#### [Requirement]
What is needed is the full set of records, word for word, with no pictures.

*** Block opens ***

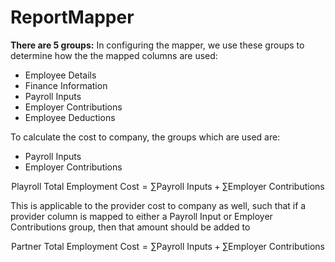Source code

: # ReportMapper




**There are 5 groups:** 
In configuring the mapper, we use these groups to determine how the the mapped columns are used:
- Employee Details
- Finance Information
- Payroll Inputs
- Employer Contributions
- Employee Deductions


To calculate the cost to company, the groups which are used are:
- Payroll Inputs
- Employer Contributions



$$
\text{Playroll Total Employment Cost} = \sum\text{Payroll Inputs} + \sum\text{Employer Contributions}
$$

This is applicable to the provider cost to company as well, such that if a provider column is mapped to either a Payroll Input or Employer Contributions group, then that amount should be added to  



$$
\text{Partner Total Employment Cost} = \sum\text{Payroll Inputs} + \sum\text{Employer Contributions}
$$
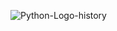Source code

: ![Python-Logo-history](https://github.com/castellanosfelipe/Basic_Python/assets/58230382/2bc8588d-47ae-4dc1-8353-7432fa8d9fc6)
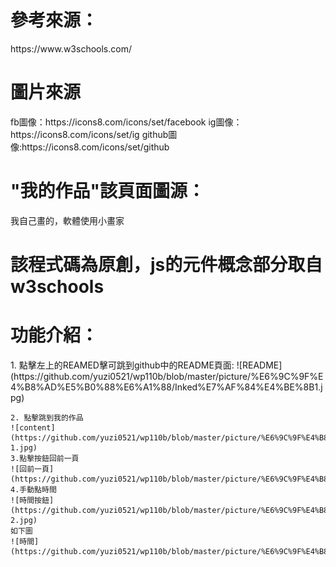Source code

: <h1>參考來源：</h1>
    https://www.w3schools.com/
    
<h1>圖片來源</h1>
    fb圖像：https://icons8.com/icons/set/facebook
    ig圖像：https://icons8.com/icons/set/ig
    github圖像:https://icons8.com/icons/set/github  
    
 <h1>"我的作品"該頁面圖源：</h1>
    我自己畫的，軟體使用小畫家
 <h1>該程式碼為原創，js的元件概念部分取自w3schools</h1>  
 
<h1>功能介紹：</h1>  
    1. 點擊左上的REAMED擊可跳到github中的README頁面:
    ![README](https://github.com/yuzi0521/wp110b/blob/master/picture/%E6%9C%9F%E4%B8%AD%E5%B0%88%E6%A1%88/Inked%E7%AF%84%E4%BE%8B1.jpg)
        
    2. 點擊跳到我的作品    
    ![content] (https://github.com/yuzi0521/wp110b/blob/master/picture/%E6%9C%9F%E4%B8%AD%E5%B0%88%E6%A1%88/Inked%E7%AF%84%E4%BE%8B1-1.jpg)
    3.點擊按鈕回前一頁    
    ![回前一頁] (https://github.com/yuzi0521/wp110b/blob/master/picture/%E6%9C%9F%E4%B8%AD%E5%B0%88%E6%A1%88/Inked%E7%AF%84%E4%BE%8B2.jpg)
    4.手動點時間    
    ![時間按鈕] (https://github.com/yuzi0521/wp110b/blob/master/picture/%E6%9C%9F%E4%B8%AD%E5%B0%88%E6%A1%88/Inked%E7%AF%84%E4%BE%8B2-2.jpg)
    如下圖  
    ![時間] (https://github.com/yuzi0521/wp110b/blob/master/picture/%E6%9C%9F%E4%B8%AD%E5%B0%88%E6%A1%88/%E7%AF%84%E4%BE%8B3.jpg)
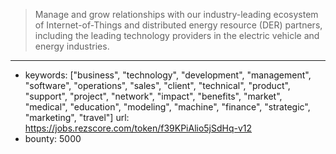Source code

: >Manage and grow relationships with our industry-leading ecosystem of Internet-of-Things and distributed energy resource (DER) partners, including the leading technology providers in the electric vehicle and energy industries.
------
- keywords: ["business", "technology", "development", "management", "software", "operations", "sales", "client", "technical", "product", "support", "project", "network", "impact", "benefits", "market", "medical", "education", "modeling", "machine", "finance", "strategic", "marketing", "travel"]
url: https://jobs.rezscore.com/token/f39KPiAlio5jSdHq-v12
- bounty: 5000
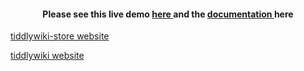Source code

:<h4 align="center"> Please see this live demo <a href="https://tiddlywiki-store.netlify.app/"> here </a>  and the <a href="https://mindcrazyapps.github.io/tiddlywiki-store/#/"> documentation </a> here </h3>


[tiddlywiki-store website](https://tiddlywiki-store.netlify.app/ ':include :type=iframe width=100% height=400px')

[tiddlywiki website](https://tiddlywiki.com/ ':include :type=iframe width=100% height=400px')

*** Block closes ***

#### [Answer space]
Source code

: # ReportMapper




**There are 5 groups:** 
In configuring the mapper, we use these groups to determine how the the mapped columns are used:
- Employee Details
- Finance Information
- Payroll Inputs
- Employer Contributions
- Employee Deductions


To calculate the cost to company, the groups which are used are:
- Payroll Inputs
- Employer Contributions



$$
\text{Playroll Total Employment Cost} = \sum\text{Payroll Inputs} + \sum\text{Employer Contributions}
$$

This is applicable to the provider cost to company as well, such that if a provider column is mapped to either a Payroll Input or Employer Contributions group, then that amount should be added to  



$$
\text{Partner Total Employment Cost} = \sum\text{Payroll Inputs} + \sum\text{Employer Contributions}
$$
Source code

: ![Python-Logo-history](https://github.com/castellanosfelipe/Basic_Python/assets/58230382/2bc8588d-47ae-4dc1-8353-7432fa8d9fc6)
Source code

: <h1>參考來源：</h1>
    https://www.w3schools.com/
    
<h1>圖片來源</h1>
    fb圖像：https://icons8.com/icons/set/facebook
    ig圖像：https://icons8.com/icons/set/ig
    github圖像:https://icons8.com/icons/set/github  
    
 <h1>"我的作品"該頁面圖源：</h1>
    我自己畫的，軟體使用小畫家
 <h1>該程式碼為原創，js的元件概念部分取自w3schools</h1>  
 
<h1>功能介紹：</h1>  
    1. 點擊左上的REAMED擊可跳到github中的README頁面:
    ![README](https://github.com/yuzi0521/wp110b/blob/master/picture/%E6%9C%9F%E4%B8%AD%E5%B0%88%E6%A1%88/Inked%E7%AF%84%E4%BE%8B1.jpg)
        
    2. 點擊跳到我的作品    
    ![content] (https://github.com/yuzi0521/wp110b/blob/master/picture/%E6%9C%9F%E4%B8%AD%E5%B0%88%E6%A1%88/Inked%E7%AF%84%E4%BE%8B1-1.jpg)
    3.點擊按鈕回前一頁    
    ![回前一頁] (https://github.com/yuzi0521/wp110b/blob/master/picture/%E6%9C%9F%E4%B8%AD%E5%B0%88%E6%A1%88/Inked%E7%AF%84%E4%BE%8B2.jpg)
    4.手動點時間    
    ![時間按鈕] (https://github.com/yuzi0521/wp110b/blob/master/picture/%E6%9C%9F%E4%B8%AD%E5%B0%88%E6%A1%88/Inked%E7%AF%84%E4%BE%8B2-2.jpg)
    如下圖  
    ![時間] (https://github.com/yuzi0521/wp110b/blob/master/picture/%E6%9C%9F%E4%B8%AD%E5%B0%88%E6%A1%88/%E7%AF%84%E4%BE%8B3.jpg)
Source code

: >Manage and grow relationships with our industry-leading ecosystem of Internet-of-Things and distributed energy resource (DER) partners, including the leading technology providers in the electric vehicle and energy industries.
------
- keywords: ["business", "technology", "development", "management", "software", "operations", "sales", "client", "technical", "product", "support", "project", "network", "impact", "benefits", "market", "medical", "education", "modeling", "machine", "finance", "strategic", "marketing", "travel"]
url: https://jobs.rezscore.com/token/f39KPiAlio5jSdHq-v12
- bounty: 5000
Source code

:<h4 align="center"> Please see this live demo <a href="https://tiddlywiki-store.netlify.app/"> here </a>  and the <a href="https://mindcrazyapps.github.io/tiddlywiki-store/#/"> documentation </a> here </h3>


[tiddlywiki-store website](https://tiddlywiki-store.netlify.app/ ':include :type=iframe width=100% height=400px')

[tiddlywiki website](https://tiddlywiki.com/ ':include :type=iframe width=100% height=400px')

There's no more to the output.